Effect of glucose on systemic hemodynamics and blood flow rate in normal and tumor tissues in rats.

The effect of hyperglycemia on systemic hemodynamics and blood flow rate of Walker 256 carcinoma and several normal tissues of unanesthetized, unrestrained female Sprague-Dawley rats was measured, using the radioactive microsphere technique prior to and at 30 and 60 min after glucose administration (6 g/kg body weight i.v.). Whereas the mean arterial pressure and heart rate remained unchanged following glucose injection, cardiac output (CO), cardiac index, and stroke volume decreased by approximately 25% (P less than 0.05), and the total peripheral resistance increased by more than 25% (P less than 0.05). Redistribution of blood flow, expressed as a percentage of CO, among normal tissues was traced to the brain, kidneys, spleen, and liver and away from the skin, pancreas, and stomach. Changes in percentage of CO to the jejunum, colon, peritumor muscle, hindlimb, and forelimb muscles were not significant.

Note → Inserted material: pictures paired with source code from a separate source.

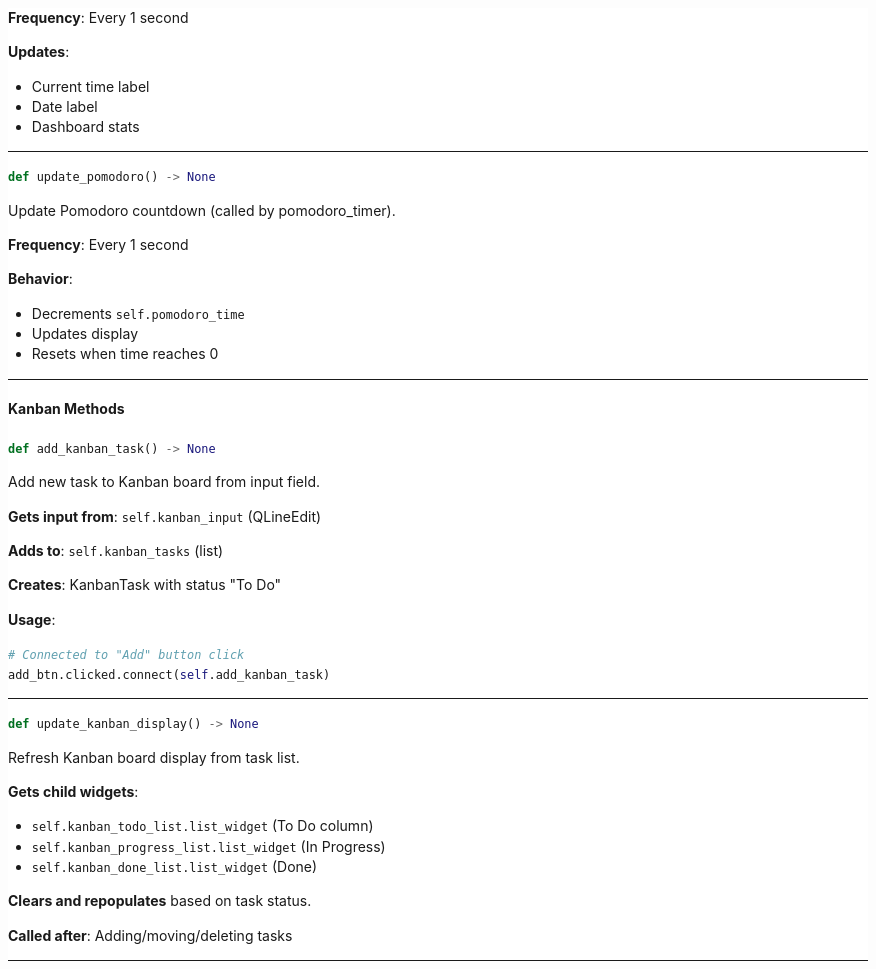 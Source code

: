 **Frequency**: Every 1 second

**Updates**: 
- Current time label
- Date label
- Dashboard stats

---

```python
def update_pomodoro() -> None
```
Update Pomodoro countdown (called by pomodoro_timer).

**Frequency**: Every 1 second

**Behavior**:
- Decrements `self.pomodoro_time`
- Updates display
- Resets when time reaches 0

---

#### Kanban Methods

```python
def add_kanban_task() -> None
```
Add new task to Kanban board from input field.

**Gets input from**: `self.kanban_input` (QLineEdit)

**Adds to**: `self.kanban_tasks` (list)

**Creates**: KanbanTask with status "To Do"

**Usage**:
```python
# Connected to "Add" button click
add_btn.clicked.connect(self.add_kanban_task)
```

---

```python
def update_kanban_display() -> None
```
Refresh Kanban board display from task list.

**Gets child widgets**:
- `self.kanban_todo_list.list_widget` (To Do column)
- `self.kanban_progress_list.list_widget` (In Progress)
- `self.kanban_done_list.list_widget` (Done)

**Clears and repopulates** based on task status.

**Called after**: Adding/moving/deleting tasks

---
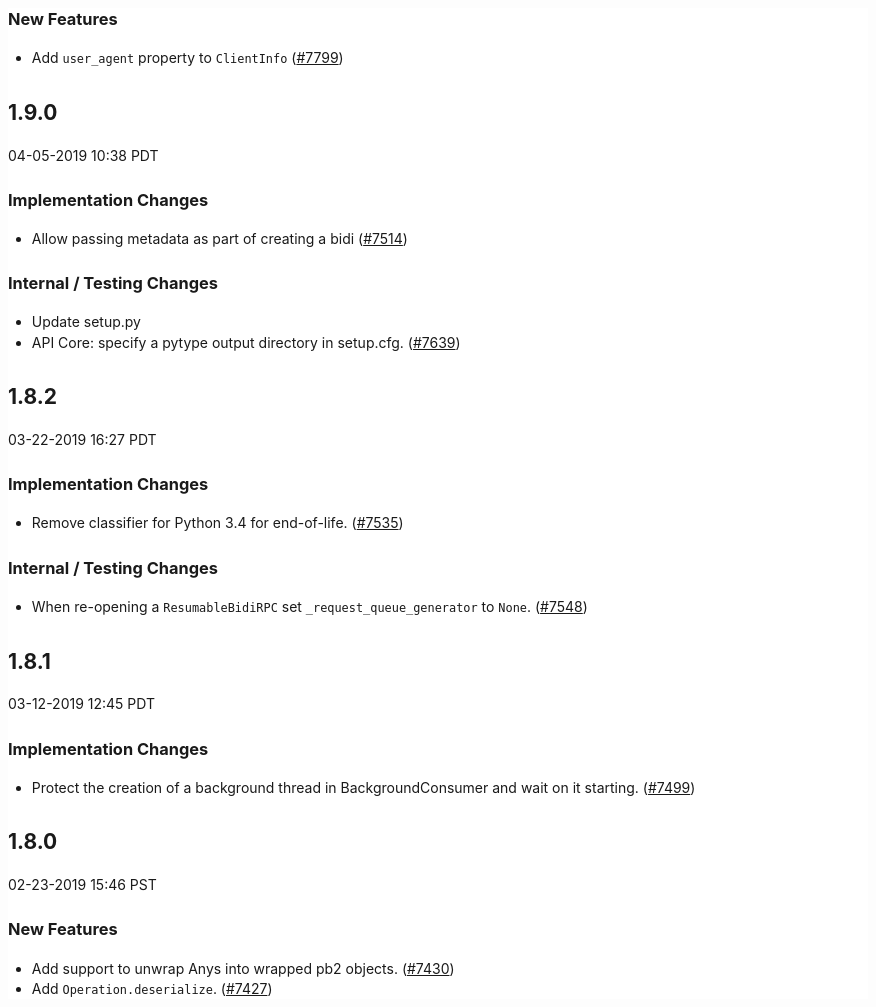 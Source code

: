 ### New Features

- Add `user_agent` property to `ClientInfo`
  ([#7799](https://github.com/googleapis/google-cloud-python/pull/7799))

## 1.9.0

04-05-2019 10:38 PDT


### Implementation Changes
- Allow passing metadata as part of creating a bidi ([#7514](https://github.com/googleapis/google-cloud-python/pull/7514))

### Internal / Testing Changes
- Update setup.py
- API Core: specify a pytype output directory in setup.cfg. ([#7639](https://github.com/googleapis/google-cloud-python/pull/7639))

## 1.8.2

03-22-2019 16:27 PDT


### Implementation Changes
- Remove classifier for Python 3.4 for end-of-life. ([#7535](https://github.com/googleapis/google-cloud-python/pull/7535))

### Internal / Testing Changes
- When re-opening a `ResumableBidiRPC` set `_request_queue_generator` to `None`. ([#7548](https://github.com/googleapis/google-cloud-python/pull/7548))

## 1.8.1

03-12-2019 12:45 PDT

### Implementation Changes
- Protect the creation of a background thread in BackgroundConsumer and wait on it starting. ([#7499](https://github.com/googleapis/google-cloud-python/pull/7499))

## 1.8.0

02-23-2019 15:46 PST


### New Features
- Add support to unwrap Anys into wrapped pb2 objects. ([#7430](https://github.com/googleapis/google-cloud-python/pull/7430))
- Add `Operation.deserialize`. ([#7427](https://github.com/googleapis/google-cloud-python/pull/7427))
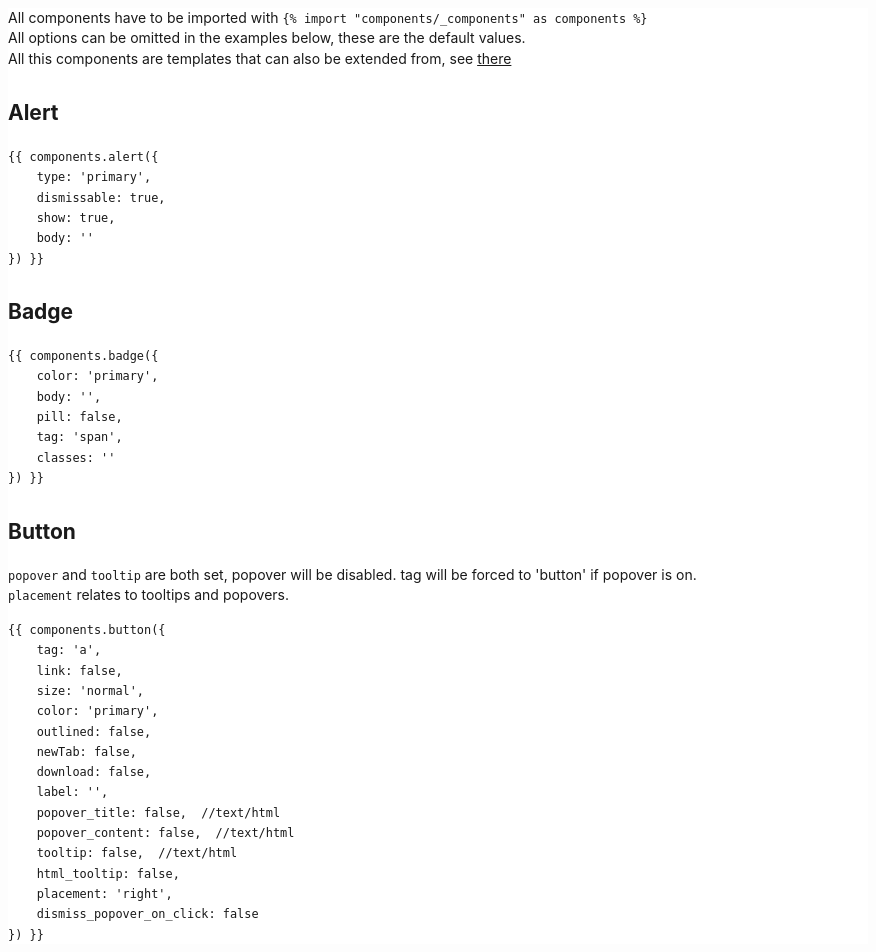 All components have to be imported with `{% import "components/_components" as components %}`  
All options can be omitted in the examples below, these are the default values.  
All this components are templates that can also be extended from, see [there](src/templates/front/components)

## Alert

```
{{ components.alert({
    type: 'primary',
    dismissable: true,
    show: true,
    body: ''
}) }}
```

## Badge

```
{{ components.badge({
    color: 'primary',
    body: '',
    pill: false,
    tag: 'span',
    classes: ''
}) }}
```

## Button

`popover` and `tooltip` are both set, popover will be disabled. tag will be forced to 'button' if popover is on.    
`placement` relates to tooltips and popovers.

```
{{ components.button({
    tag: 'a',
    link: false,
    size: 'normal',
    color: 'primary',
    outlined: false,
    newTab: false,
    download: false,
    label: '',
    popover_title: false,  //text/html
    popover_content: false,  //text/html
    tooltip: false,  //text/html
    html_tooltip: false,
    placement: 'right',
    dismiss_popover_on_click: false
}) }}
```
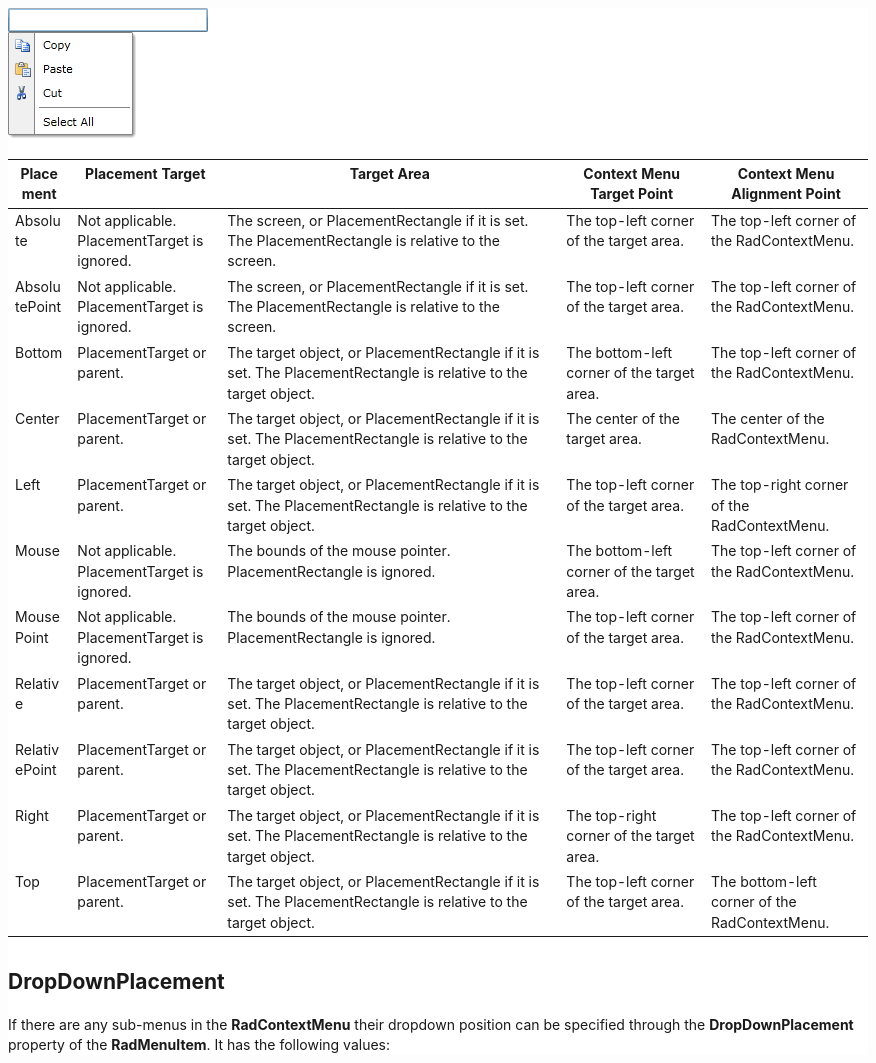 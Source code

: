![{{ site.framework_name }} RadContextMenu with Placement Target](images/RadContextMenu_Features_Placement_01.png)

Placement	|	Placement Target	|	Target Area	|	Context Menu Target Point	|	Context Menu Alignment Point
---	|	---	|	---	|	---	|	---
Absolute	|	Not applicable. PlacementTarget is ignored.	|	The screen, or PlacementRectangle if it is set. The PlacementRectangle is relative to the screen.	|	The top-left corner of the target area.	|	The top-left corner of the RadContextMenu.
AbsolutePoint	|	Not applicable. PlacementTarget is ignored.	|	The screen, or PlacementRectangle if it is set. The PlacementRectangle is relative to the screen.	|	The top-left corner of the target area.	|	The top-left corner of the RadContextMenu.
Bottom	|	PlacementTarget or parent.	|	The target object, or PlacementRectangle if it is set. The PlacementRectangle is relative to the target object.	|	The bottom-left corner of the target area.	|	The top-left corner of the RadContextMenu.
Center	|	PlacementTarget or parent.	|	The target object, or PlacementRectangle if it is set. The PlacementRectangle is relative to the target object.	|	The center of the target area.	|	The center of the RadContextMenu.
Left	|	PlacementTarget or parent.	|	The target object, or PlacementRectangle if it is set. The PlacementRectangle is relative to the target object.	|	The top-left corner of the target area.	|	The top-right corner of the RadContextMenu.
Mouse	|	Not applicable. PlacementTarget is ignored.	|	The bounds of the mouse pointer. PlacementRectangle is ignored.	|	The bottom-left corner of the target area.	|	The top-left corner of the RadContextMenu.
MousePoint	|	Not applicable. PlacementTarget is ignored.	|	The bounds of the mouse pointer. PlacementRectangle is ignored.	|	The top-left corner of the target area.	|	The top-left corner of the RadContextMenu.
Relative	|	PlacementTarget or parent.	|	The target object, or PlacementRectangle if it is set. The PlacementRectangle is relative to the target object.	|	The top-left corner of the target area.	|	The top-left corner of the RadContextMenu.
RelativePoint	|	PlacementTarget or parent.	|	The target object, or PlacementRectangle if it is set. The PlacementRectangle is relative to the target object.	|	The top-left corner of the target area.	|	The top-left corner of the RadContextMenu.
Right	|	PlacementTarget or parent.	|	The target object, or PlacementRectangle if it is set. The PlacementRectangle is relative to the target object.	|	The top-right corner of the target area.	|	The top-left corner of the RadContextMenu.
Top	|	PlacementTarget or parent.	|	The target object, or PlacementRectangle if it is set. The PlacementRectangle is relative to the target object.	|	The top-left corner of the target area.	|	The bottom-left corner of the RadContextMenu.

## DropDownPlacement

If there are any sub-menus in the __RadContextMenu__ their dropdown position can be specified through the __DropDownPlacement__ property of the __RadMenuItem__. It has the following values:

Reduction in blood flow in large tumors (greater than 0.6 g) was proportional to the reduction in CO, and in small tumors (less than 0.6 g) was more than the reduction in CO. These results suggest that the reduction in blood flow due to hyperglycemia in large tumors is primarily due to reduction in CO and in small tumors due to both systemic and local effect; and changes in the blood flow to normal tissues should not be disregarded when using hyperglycemia in combination with hyperthermia and/or chemotherapy for cancer treatment.